The company has opened up its Edge Canary channel to machines running Windows 7, Windows 8, and Windows 8.1. So, users of older Windows versions can finally try Microsoft’s latest browser on their PCs.
Microsoft currently maintains two release channels for its Edge browser. Canary builds are most likely to have bugs as they’re released almost daily by the development team.
The Edge Dev channel is where Microsoft releases new Edge Chromium builds every week. In a blog post announcing the update, Microsoft said it will open the Edge Dev Channel to older Windows versions in the coming days.
In the future, Microsoft will also launch a Beta channel for all platforms where it will update new builds every six weeks.
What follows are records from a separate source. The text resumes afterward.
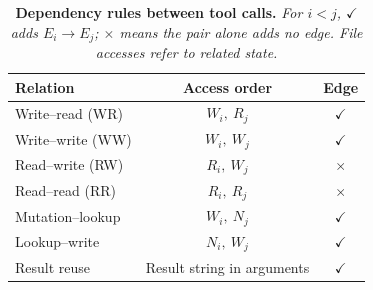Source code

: \begin{table}[!ht]
\centering
\caption{\textbf{Dependency rules between tool calls.}
\small\emph{For $i<j$, $\checkmark$ adds $E_i\rightarrow E_j$;
$\times$ means the pair alone adds no edge. File accesses refer to related state.}}
\label{tab:dependency-rules}
\footnotesize
\setlength{\tabcolsep}{2pt}
\renewcommand{\arraystretch}{1.12}
\begin{tabular*}{\linewidth}{@{\extracolsep{\fill}}lcc@{}}
\toprule
Relation & Access order & Edge \\
\midrule
Write--read (WR) & $W_i,\ R_j$ & $\checkmark$ \\
Write--write (WW) & $W_i,\ W_j$ & $\checkmark$ \\
Read--write (RW) & $R_i,\ W_j$ & $\times$ \\
Read--read (RR) & $R_i,\ R_j$ & $\times$ \\
Mutation--lookup & $W_i,\ N_j$ & $\checkmark$ \\
Lookup--write & $N_i,\ W_j$ & $\checkmark$ \\
\midrule
Result reuse & Result string in arguments & $\checkmark$ \\
\bottomrule
\end{tabular*}
\end{table}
As far as the user experience is concerned, you’ll get it almost the same as you get on Edge Chromium on Windows 10. In the first look, the new Edge feels like a tweaked version of Google Chrome with a similar user interface.
However, you won’t find features like fluent design, setting tabs aside, etc. But as you start using the browser more, you start to notice the differences. Microsoft has said it will bring many of the original Edge features as the development continues.
It’s not just Windows
Last month, Microsoft officially announced the Edge Chromium Canary builds for Apple’s computers running the macOS. This is part of their wider push to fit their web browser on almost every other platform. Talking about other platforms, the Edge Chromium preview builds are available for Android smartphones as well.
How was Edge Chromium born?
Initially, the Edge browser came to life with the release of Windows 10 in 2015. Just like Internet Explorer, it came pre-loaded on Windows 10. Still, not many people could convince themselves to use it over alternatives like Chrome and Firefox.
One big reason behind the slow adoption of Microsoft Edge was the lack of browser extensions. At one point, Edge had a total of 70 extensions that users could download. I assume the numbers haven’t increased much since then. By adding support for Chromium, Edge users will be able to install tons of extensions that exist on the Chrome Web Store.
Another reason was the fact that Edge used the home-baked EdgeHTML engine and was based on Microsoft’s Universal Windows Platform. It was an initiative taken by the company to unify the app experience across devices of different form factors and use cases.
UWP wasn’t supported on Windows 7 and Windows 8, and users couldn’t install Edge on their machines. Ultimately, Microsoft has pulled back on its UWP dreams, and that’s when it decided to use Chromium as the base for Edge. As you might know, Chromium is the open-source browser that fuels Google Chrome.
Hopefully, Edge Chromium will let Microsoft claim the browser supremacy it once had in the past.